# Programm in Taskleiste blinken lassen



## mikachu (3. Sep 2007)

Hi Community,

zum Verständnis möcht ich erzählen, was ich da vor mir habe, wo es klemmt.
Also ich hab da eine Art Chat gebaut.

Und ich will noch ne Kleinigkeit hinzufügen an Funktionalität... Immer wenn jemand was geschrieben hat, will ich, dass das Programm in der Taskleiste aufblinkt. So wie es bei den ganzen InstantMessengern der Fall ist, wenn man ne neue PM erhält.

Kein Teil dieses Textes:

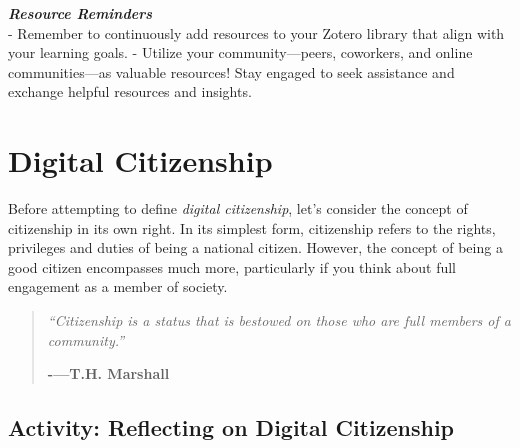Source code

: \documentclass[
]{book}
\theoremstyle{definition}
\theoremstyle{definition}
\theoremstyle{definition}
\theoremstyle{definition}
\theoremstyle{remark}
\begin{document}
\begin{feedback}
\textbf{\emph{Resource Reminders}}\\
- Remember to continuously add resources to your Zotero library that
align with your learning goals. - Utilize your community---peers,
coworkers, and online communities---as valuable resources! Stay engaged
to seek assistance and exchange helpful resources and insights.
\end{feedback}

\hypertarget{digital-citizenship}{%
\section{Digital Citizenship}\label{digital-citizenship}}

Before attempting to define \emph{digital citizenship}, let's consider the concept of citizenship in its own right. In its simplest form, citizenship refers to the rights, privileges and duties of being a national citizen. However, the concept of being a good citizen encompasses much more, particularly if you think about full engagement as a member of society.

\begin{quote}
\emph{``Citizenship is a status that is bestowed on those who are full members of a community.''}

\textbf{-\/---T.H. Marshall}
\end{quote}

\hypertarget{activity-reflecting-on-digital-citizenship}{%
\subsection*{Activity: Reflecting on Digital Citizenship}\label{activity-reflecting-on-digital-citizenship}}
\end{document}
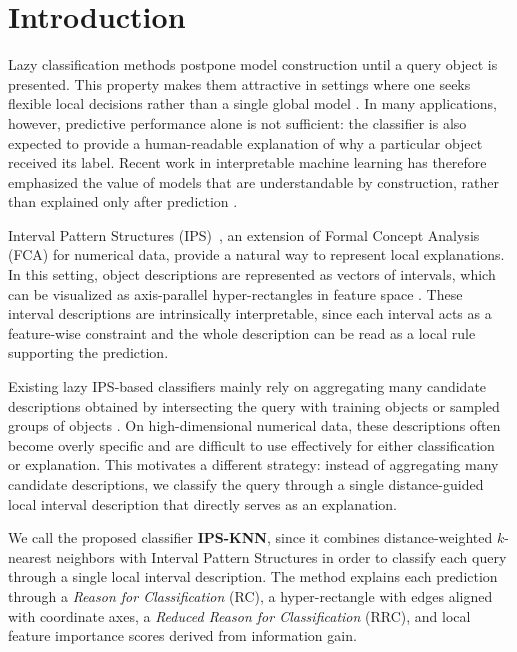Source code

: \documentclass[a4paper,fleqn]{cas-sc}
\begin{document}
\section{Introduction}

Lazy classification methods postpone model construction until a query object is presented. This property makes them attractive in settings where one seeks flexible local decisions rather than a single global model \cite{aha1991instance, kuznetsov2013scalable}. In many applications, however, predictive performance alone is not sufficient: the classifier is also expected to provide a human-readable explanation of why a particular object received its label. Recent work in interpretable machine learning has therefore emphasized the value of models that are understandable by construction, rather than explained only after prediction \cite{rudin2019stop, molnar2025, bodria2023benchmarking}.

Interval Pattern Structures (IPS)~\cite{kaytoue2011revisiting}, an extension of Formal Concept Analysis (FCA) for numerical data, provide a natural way to represent local explanations. In this setting, object descriptions are represented as vectors of intervals, which can be visualized as axis-parallel hyper-rectangles in feature space \cite{kuznetsov2013fitting, kaytoue2011mining}. These interval descriptions are intrinsically interpretable, since each interval acts as a feature-wise constraint and the whole description can be read as a local rule supporting the prediction.

Existing lazy IPS-based classifiers mainly rely on aggregating many candidate descriptions obtained by intersecting the query with training objects or sampled groups of objects \cite{masyutin2015lazy}. On high-dimensional numerical data, these descriptions often become overly specific and are difficult to use effectively for either classification or explanation. This motivates a different strategy: instead of aggregating many candidate descriptions, we classify the query through a single distance-guided local interval description that directly serves as an explanation.

We call the proposed classifier \textbf{IPS-KNN}, since it combines distance-weighted \(k\)-nearest neighbors with Interval Pattern Structures in order to classify each query through a single local interval description. The method explains each prediction through a \textit{Reason for Classification} (RC), a hyper-rectangle with edges aligned with coordinate axes, a \textit{Reduced Reason for Classification} (RRC), and local feature importance scores derived from information gain.
\end{document}
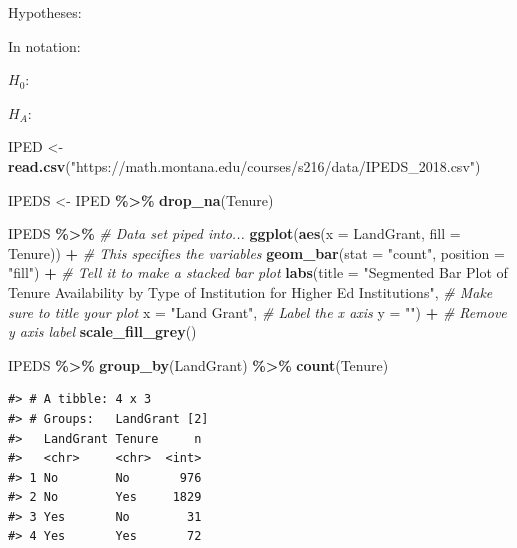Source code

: \documentclass[
]{report}
\newenvironment{Shaded}{\begin{snugshade}}{\end{snugshade}}
\newcommand{\AttributeTok}[1]{\textcolor[rgb]{0.13,0.29,0.53}{#1}}
\newcommand{\CommentTok}[1]{\textcolor[rgb]{0.56,0.35,0.01}{\textit{#1}}}
\newcommand{\FunctionTok}[1]{\textcolor[rgb]{0.13,0.29,0.53}{\textbf{#1}}}
\newcommand{\NormalTok}[1]{#1}
\newcommand{\OtherTok}[1]{\textcolor[rgb]{0.56,0.35,0.01}{#1}}
\newcommand{\SpecialCharTok}[1]{\textcolor[rgb]{0.81,0.36,0.00}{\textbf{#1}}}
\newcommand{\StringTok}[1]{\textcolor[rgb]{0.31,0.60,0.02}{#1}}
\begin{document}
\vspace{0.8in}

Hypotheses:

In notation:

\(H_0:\)

\vspace{0.2in}

\(H_A:\)

\vspace{0.2in}

\begin{Shaded}
\begin{Highlighting}[]
\NormalTok{IPED }\OtherTok{\textless{}{-}}\FunctionTok{read.csv}\NormalTok{(}\StringTok{"https://math.montana.edu/courses/s216/data/IPEDS\_2018.csv"}\NormalTok{)}

\NormalTok{IPEDS }\OtherTok{\textless{}{-}}\NormalTok{ IPED }\SpecialCharTok{\%\textgreater{}\%}
    \FunctionTok{drop\_na}\NormalTok{(Tenure)}

\NormalTok{IPEDS }\SpecialCharTok{\%\textgreater{}\%} \CommentTok{\# Data set piped into...}
    \FunctionTok{ggplot}\NormalTok{(}\FunctionTok{aes}\NormalTok{(}\AttributeTok{x =}\NormalTok{ LandGrant, }\AttributeTok{fill =}\NormalTok{ Tenure)) }\SpecialCharTok{+}   \CommentTok{\# This specifies the variables}
  \FunctionTok{geom\_bar}\NormalTok{(}\AttributeTok{stat =} \StringTok{"count"}\NormalTok{, }\AttributeTok{position =} \StringTok{"fill"}\NormalTok{) }\SpecialCharTok{+}  \CommentTok{\# Tell it to make a stacked bar plot}
  \FunctionTok{labs}\NormalTok{(}\AttributeTok{title =} \StringTok{"Segmented Bar Plot of Tenure Availability }
\StringTok{       by Type of Institution for Higher Ed Institutions"}\NormalTok{,  }
       \CommentTok{\# Make sure to title your plot }
       \AttributeTok{x =} \StringTok{"Land Grant"}\NormalTok{,   }\CommentTok{\# Label the x axis}
       \AttributeTok{y =} \StringTok{""}\NormalTok{) }\SpecialCharTok{+} \CommentTok{\# Remove y axis label }
    \FunctionTok{scale\_fill\_grey}\NormalTok{()}

\NormalTok{IPEDS }\SpecialCharTok{\%\textgreater{}\%} \FunctionTok{group\_by}\NormalTok{(LandGrant) }\SpecialCharTok{\%\textgreater{}\%} \FunctionTok{count}\NormalTok{(Tenure)}
\end{Highlighting}
\end{Shaded}

\begin{verbatim}
#> # A tibble: 4 x 3
#> # Groups:   LandGrant [2]
#>   LandGrant Tenure     n
#>   <chr>     <chr>  <int>
#> 1 No        No       976
#> 2 No        Yes     1829
#> 3 Yes       No        31
#> 4 Yes       Yes       72
\end{verbatim}
\end{document}
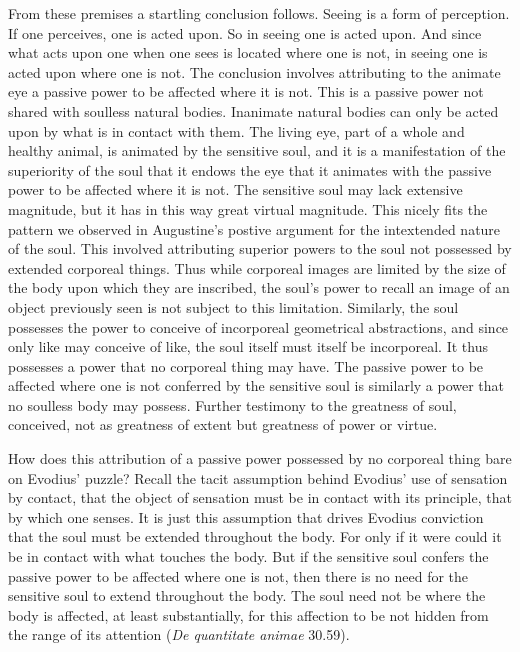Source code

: \documentclass[12pt]{article}
\begin{document}
From these premises a startling conclusion follows. Seeing is a form of perception. If one perceives, one is acted upon. So in seeing one is acted upon. And since what acts upon one when one sees is located where one is not, in seeing one is acted upon where one is not. The conclusion involves attributing to the animate eye a passive power to be affected where it is not. This is a passive power not shared with soulless natural bodies. Inanimate natural bodies can only be acted upon by what is in contact with them. The living eye, part of a whole and healthy animal, is animated by the sensitive soul, and it is a manifestation of the superiority of the soul that it endows the eye that it animates with the passive power to be affected where it is not. The sensitive soul may lack extensive magnitude, but it has in this way great virtual magnitude. This nicely fits the pattern we observed in Augustine's postive argument for the intextended nature of the soul. This involved attributing superior powers to the soul not possessed by extended corporeal things. Thus while corporeal images are limited by the size of the body upon which they are inscribed, the soul's power to recall an image of an object previously seen is not subject to this limitation. Similarly, the soul possesses the power to conceive of incorporeal geometrical abstractions, and since only like may conceive of like, the soul itself must itself be incorporeal. It thus possesses a power that no corporeal thing may have. The passive power to be affected where one is not conferred by the sensitive soul is similarly a power that no soulless body may possess. Further testimony to the greatness of soul, conceived, not as greatness of extent but greatness of power or virtue.

How does this attribution of a passive power possessed by no corporeal thing bare on Evodius' puzzle? Recall the tacit assumption behind Evodius' use of sensation by contact, that the object of sensation must be in contact with its principle, that by which one senses. It is just this assumption that drives Evodius conviction that the soul must be extended throughout the body. For only if it were could it be in contact with what touches the body. But if the sensitive soul confers the passive power to be affected where one is not, then there is no need for the sensitive soul to extend throughout the body. The soul need not be where the body is affected, at least substantially, for this affection to be not hidden from the range of its attention (\emph{De quantitate animae} 30.59). 
\end{document}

Frage: Wie kann ich sowas realisieren?

#edit 1:
man könnte auch einen Sound abspielen lassen, aber ich hab hier keine Soundkarte in meinem Aggregat :roll:


----------



## mikachu (3. Sep 2007)

gelöst


----------



## ms (3. Sep 2007)

mika.fhdw hat gesagt.:
			
		

> gelöst



Wie denn?

ms


----------



## mikachu (3. Sep 2007)

ich habs erstmal mit JFrame#toFront() gelöst.
iss aber en bissl tricky, denn erst beim 2. mal blinkt das, so wie es soll.
beim ersten mal wird der focus automatisch auf das jframe erzwungen... das muss noch weg


----------



## Thomas Darimont (21. Sep 2007)

Hallo,

setVisible erneut aufrufen lässt die Taskleiste auch blinken.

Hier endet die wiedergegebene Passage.